Pour venir à bout de ces troubles, plusieurs solutions existent, médicamenteuses ou psychothérapeutiques. Reconnues scientifiquement, les thérapies cognitives et comportementales (TCC) permettent au patient de confronter ses angoisses, les déconstruire, tout en étant accompagné par un professionnel formé à ces thérapies.

« C’est très difficile à faire », précise Stéphane Rusinek, docteur en psychologie à l’université de Lille Nord-de-France et ancien président de l’Association française de thérapie comportementale et cognitive (AFTCC). « Il y a beaucoup de choses à gérer, notamment les pensées et des réactions physiologiques parfois très violentes.

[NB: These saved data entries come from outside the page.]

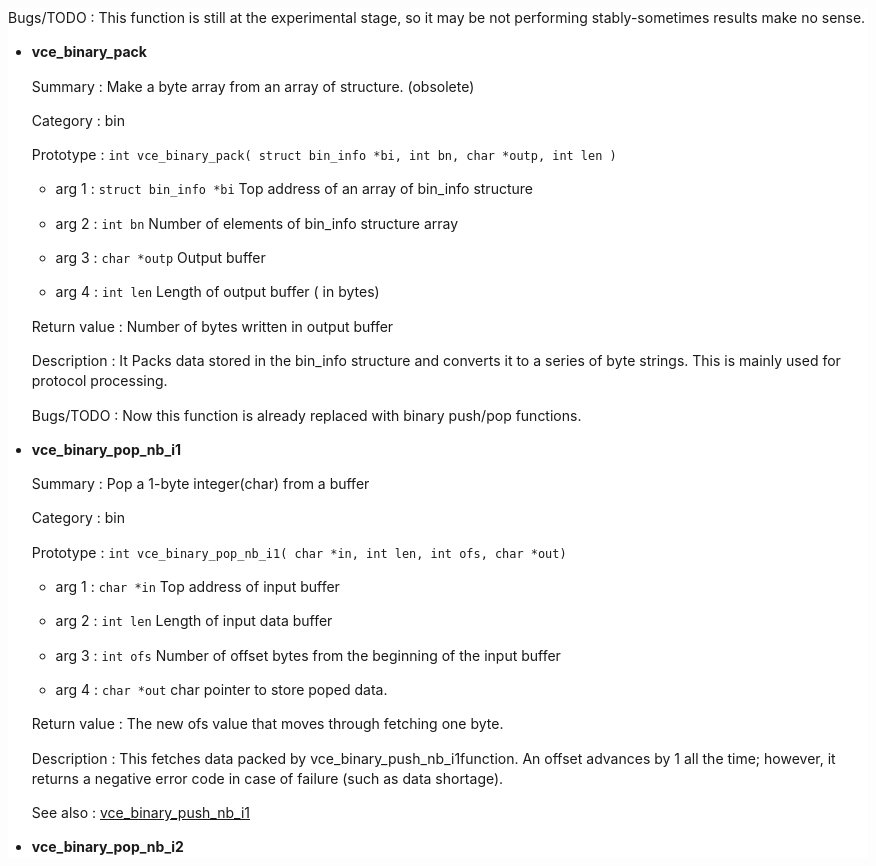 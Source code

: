   Bugs/TODO : This function is still at the experimental stage,
so it may be not performing stably-sometimes results make no sense.


<a name="vce_binary_pack"></a>
- <B>vce_binary_pack</B>

  Summary : Make a byte array from an array of structure. (obsolete)

  Category : bin

  Prototype : ```int vce_binary_pack( struct bin_info *bi, int bn, char *outp, int len )``` 

  - arg 1 : ```struct bin_info *bi```
    Top address of an array of bin_info structure

  - arg 2 : ```int bn```
    Number of elements of bin_info structure array

  - arg 3 : ```char *outp```
    Output buffer

  - arg 4 : ```int len```
    Length of output buffer ( in bytes)

  Return value : Number of bytes written in output buffer

  Description : It Packs data stored in the bin_info structure and converts it
to a series of byte strings. This is mainly used for
protocol processing.

  Bugs/TODO : Now this function is already replaced with binary push/pop functions.


<a name="vce_binary_pop_nb_i1"></a>
- <B>vce_binary_pop_nb_i1</B>

  Summary : Pop a 1-byte integer(char) from a buffer

  Category : bin

  Prototype : ```int vce_binary_pop_nb_i1( char *in, int len, int ofs, char *out)``` 

  - arg 1 : ```char *in```
    Top address of input buffer

  - arg 2 : ```int len```
    Length of input data buffer

  - arg 3 : ```int ofs```
    Number of offset bytes from the beginning of the input buffer

  - arg 4 : ```char *out```
    char pointer to store poped data.

  Return value : The new ofs value that moves through fetching one byte.

  Description : This fetches data packed by vce_binary_push_nb_i1function.
An offset advances by 1 all the time; however, it
returns a negative error code in case of failure (such as data shortage).

  See also : <a href="#vce_binary_push_nb_i1">vce_binary_push_nb_i1</a>
<a name="vce_binary_pop_nb_i2"></a>
- <B>vce_binary_pop_nb_i2</B>
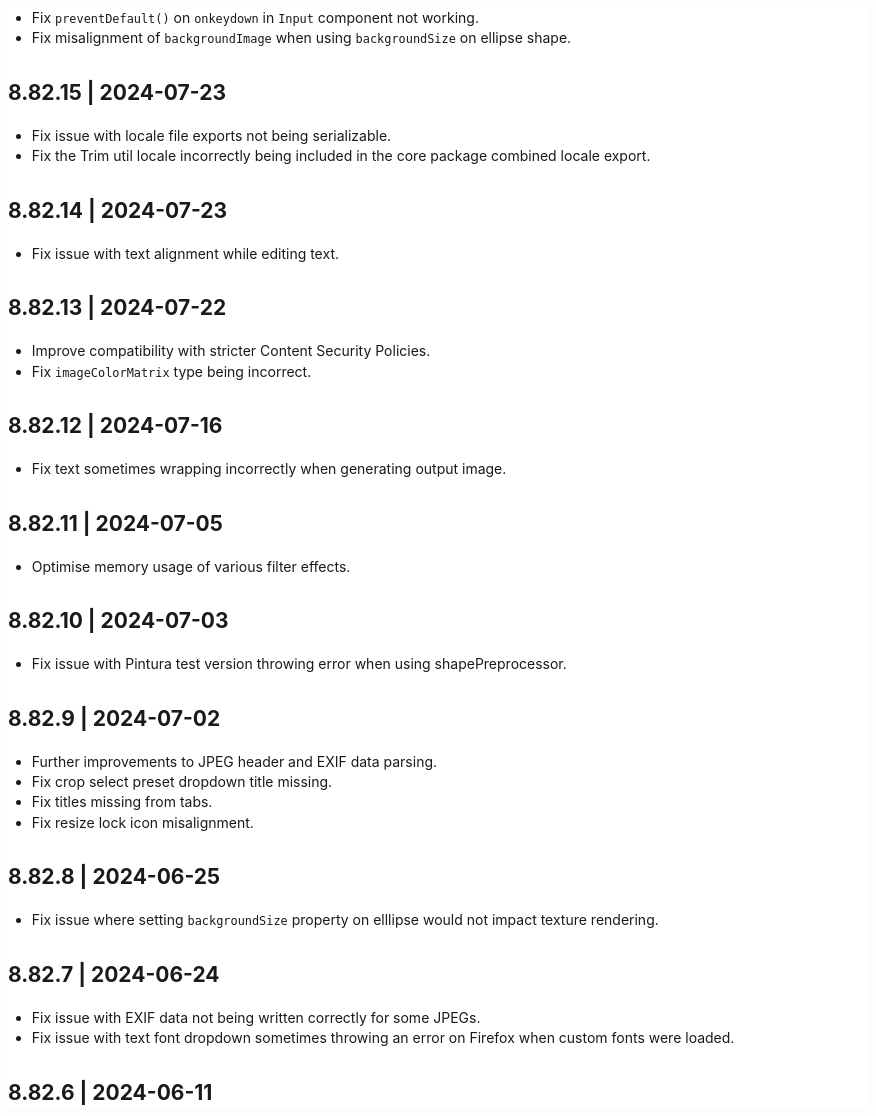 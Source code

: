 -   Fix `preventDefault()` on `onkeydown` in `Input` component not working.
-   Fix misalignment of `backgroundImage` when using `backgroundSize` on ellipse shape.

## 8.82.15 | 2024-07-23

-   Fix issue with locale file exports not being serializable.
-   Fix the Trim util locale incorrectly being included in the core package combined locale export.

## 8.82.14 | 2024-07-23

-   Fix issue with text alignment while editing text.

## 8.82.13 | 2024-07-22

-   Improve compatibility with stricter Content Security Policies.
-   Fix `imageColorMatrix` type being incorrect.

## 8.82.12 | 2024-07-16

-   Fix text sometimes wrapping incorrectly when generating output image.

## 8.82.11 | 2024-07-05

-   Optimise memory usage of various filter effects.

## 8.82.10 | 2024-07-03

-   Fix issue with Pintura test version throwing error when using shapePreprocessor.

## 8.82.9 | 2024-07-02

-   Further improvements to JPEG header and EXIF data parsing.
-   Fix crop select preset dropdown title missing.
-   Fix titles missing from tabs.
-   Fix resize lock icon misalignment.

## 8.82.8 | 2024-06-25

-   Fix issue where setting `backgroundSize` property on elllipse would not impact texture rendering.

## 8.82.7 | 2024-06-24

-   Fix issue with EXIF data not being written correctly for some JPEGs.
-   Fix issue with text font dropdown sometimes throwing an error on Firefox when custom fonts were loaded.

## 8.82.6 | 2024-06-11
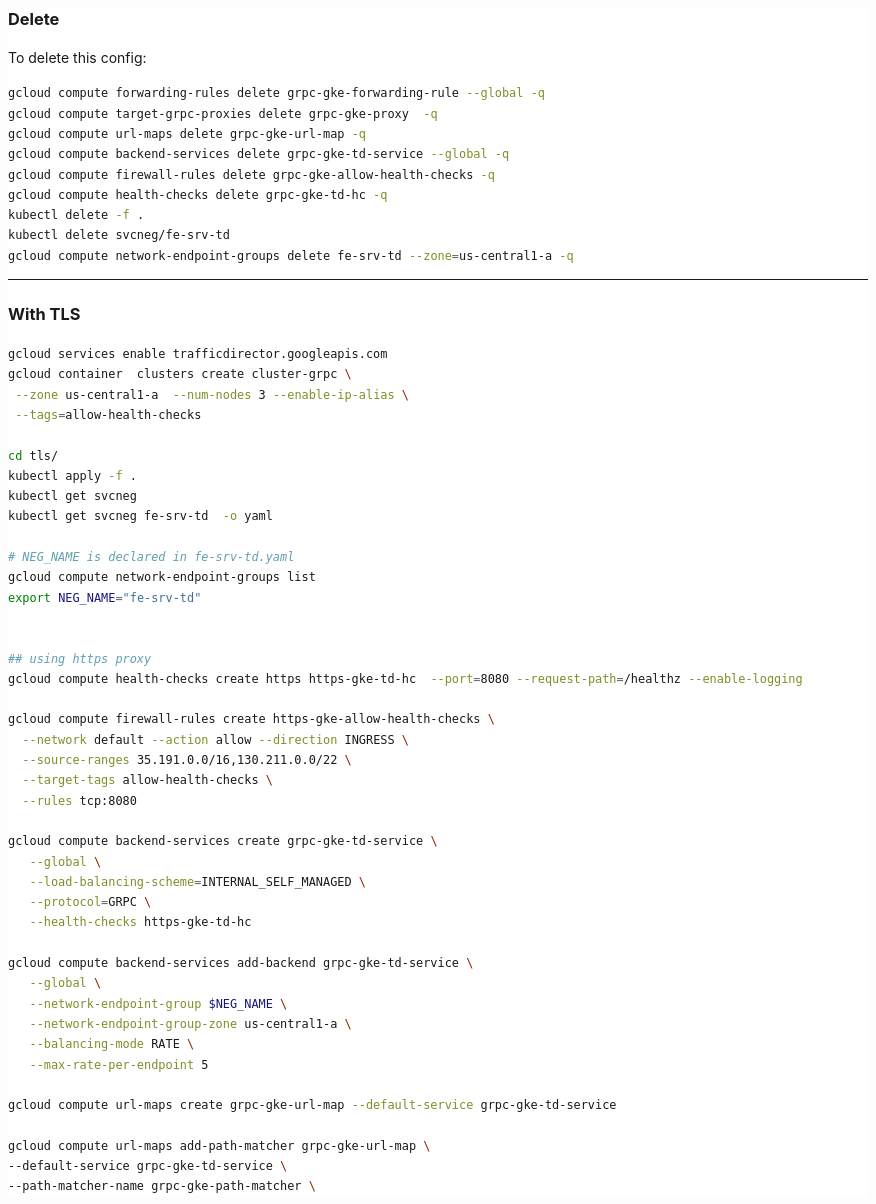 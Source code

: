 ### Delete

To delete this config:

```bash
gcloud compute forwarding-rules delete grpc-gke-forwarding-rule --global -q
gcloud compute target-grpc-proxies delete grpc-gke-proxy  -q 
gcloud compute url-maps delete grpc-gke-url-map -q
gcloud compute backend-services delete grpc-gke-td-service --global -q
gcloud compute firewall-rules delete grpc-gke-allow-health-checks -q
gcloud compute health-checks delete grpc-gke-td-hc -q
kubectl delete -f .
kubectl delete svcneg/fe-srv-td
gcloud compute network-endpoint-groups delete fe-srv-td --zone=us-central1-a -q
```


---


### With TLS

```bash
gcloud services enable trafficdirector.googleapis.com
gcloud container  clusters create cluster-grpc \
 --zone us-central1-a  --num-nodes 3 --enable-ip-alias \
 --tags=allow-health-checks

cd tls/
kubectl apply -f .  
kubectl get svcneg 
kubectl get svcneg fe-srv-td  -o yaml

# NEG_NAME is declared in fe-srv-td.yaml
gcloud compute network-endpoint-groups list 
export NEG_NAME="fe-srv-td"


## using https proxy
gcloud compute health-checks create https https-gke-td-hc  --port=8080 --request-path=/healthz --enable-logging

gcloud compute firewall-rules create https-gke-allow-health-checks \
  --network default --action allow --direction INGRESS \
  --source-ranges 35.191.0.0/16,130.211.0.0/22 \
  --target-tags allow-health-checks \
  --rules tcp:8080
    
gcloud compute backend-services create grpc-gke-td-service \
   --global \
   --load-balancing-scheme=INTERNAL_SELF_MANAGED \
   --protocol=GRPC \
   --health-checks https-gke-td-hc

gcloud compute backend-services add-backend grpc-gke-td-service \
   --global \
   --network-endpoint-group $NEG_NAME \
   --network-endpoint-group-zone us-central1-a \
   --balancing-mode RATE \
   --max-rate-per-endpoint 5

gcloud compute url-maps create grpc-gke-url-map --default-service grpc-gke-td-service

gcloud compute url-maps add-path-matcher grpc-gke-url-map \
--default-service grpc-gke-td-service \
--path-matcher-name grpc-gke-path-matcher \
```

Si une personne a une phobie des chiens, il ne faut surtout pas prendre sa main, la mettre sur le chien et lui dire : ‘Tiens, tu vois que c’est facile’. Parce que c’est tout sauf facile. »

D’autres thérapies peuvent également soulager certains symptômes. La relaxation, la sophrologie ou encore l’hypnose sont souvent citées. Toutefois, ces dernières peuvent « soulager sur le moment, mais pas forcément traiter dans le fond », nuance Antoine Pelissolo. Les « TCC sont des méthodes complexes qui apprennent à se confronter à des angoisses, mais en étant accompagné avec un thérapeute qui doit être formé, insiste-t-il. La TCC peut intégrer de la méditation, mais cela s’inscrit dans une thérapie plus globale »

Outre ces thérapies, les professionnels préconisent également de consulter un médecin psychiatre ou généraliste. « Ce sont les seuls habilités à poser un diagnostic, rappelle Nicolas Neveux. L’anxiété est un symptôme recensé dans de nombreuses maladies » et peut ainsi cacher une pathologie. « Quand il est question de santé mentale, les gens pensent qu’il n’y a pas besoin de diagnostic, alors que c’est vital. Quand bien même, on parle d’un trouble panique, il faut faire les choses dans le bon ordre », insiste le spécialiste.